Alors que le monde n’est pas loin  de  la  centaine de professionnels  de  médias arrachés, violentés  ou  tués en  cette  année 2018, des  hommes  du  métier  ont  été  appelés  à  réagir  sur  la  question  à Labé.

Le doyen Boubacar Dieng, ancien directeur général de  la radio  rurale de  Labé ne s’en  étonne  nullement, d’ailleurs il ramène les  origines de  ces  crimes à la  nuit  des  temps :

« Ce n’est  pas  cette  année  seulement, cette  situation  existe  depuis  la  nuit des  temps, c’est  une  situation  qui  perdure et  qui  va  perdurer tant  qu’il  n’ y a  pas démocratie totale sur  la  planète il y aura  toujours  problème… »

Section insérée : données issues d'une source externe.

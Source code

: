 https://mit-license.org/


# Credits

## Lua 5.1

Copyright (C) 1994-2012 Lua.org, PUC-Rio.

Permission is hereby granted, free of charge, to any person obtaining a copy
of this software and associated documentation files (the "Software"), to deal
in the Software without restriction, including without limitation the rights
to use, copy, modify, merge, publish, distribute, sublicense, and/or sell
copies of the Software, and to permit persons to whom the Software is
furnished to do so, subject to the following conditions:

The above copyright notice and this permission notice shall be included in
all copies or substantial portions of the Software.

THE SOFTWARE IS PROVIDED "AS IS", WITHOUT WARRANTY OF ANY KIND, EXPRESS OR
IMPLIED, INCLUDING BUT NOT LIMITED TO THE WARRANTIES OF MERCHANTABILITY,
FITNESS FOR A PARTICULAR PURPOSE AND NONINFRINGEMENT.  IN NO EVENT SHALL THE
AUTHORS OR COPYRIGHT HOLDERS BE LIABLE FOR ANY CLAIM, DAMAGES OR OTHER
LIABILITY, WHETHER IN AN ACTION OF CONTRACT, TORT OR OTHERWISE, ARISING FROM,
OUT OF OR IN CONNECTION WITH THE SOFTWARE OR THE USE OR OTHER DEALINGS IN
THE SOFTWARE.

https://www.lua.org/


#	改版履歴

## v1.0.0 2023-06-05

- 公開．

Idrissa  Sampiring  Diallo AGP régional lui place son  analyse  à un  autre  niveau :

« Justement nous regrettons  cet état  de fait qui  montre que  l’être  humain  est  hostile à la  transparence, l’être humain  est  hostile à la démocratie  et  à  la  liberté…Malheureusement le  fait  qu’il y ait beaucoup  d’adversité entre  journalistes fragilise le monde des  médias, quand  tu prends  l’exemple  de  la  Guinée tu vois  des  journalistes  pro gouvernement  et  des  journalistes  pro oppositions.

Normalement  le  journaliste ne  doit  pas  avoir  de connexion  avec  les  pouvoirs… »

en terme de  chiffres  des  hommes  de  médias  ont  plus été tués  en  2018 que  l’année d’avant à plus d’un  mois  de l’année  2019 on  en  est  à 56 ans  le  monde entier.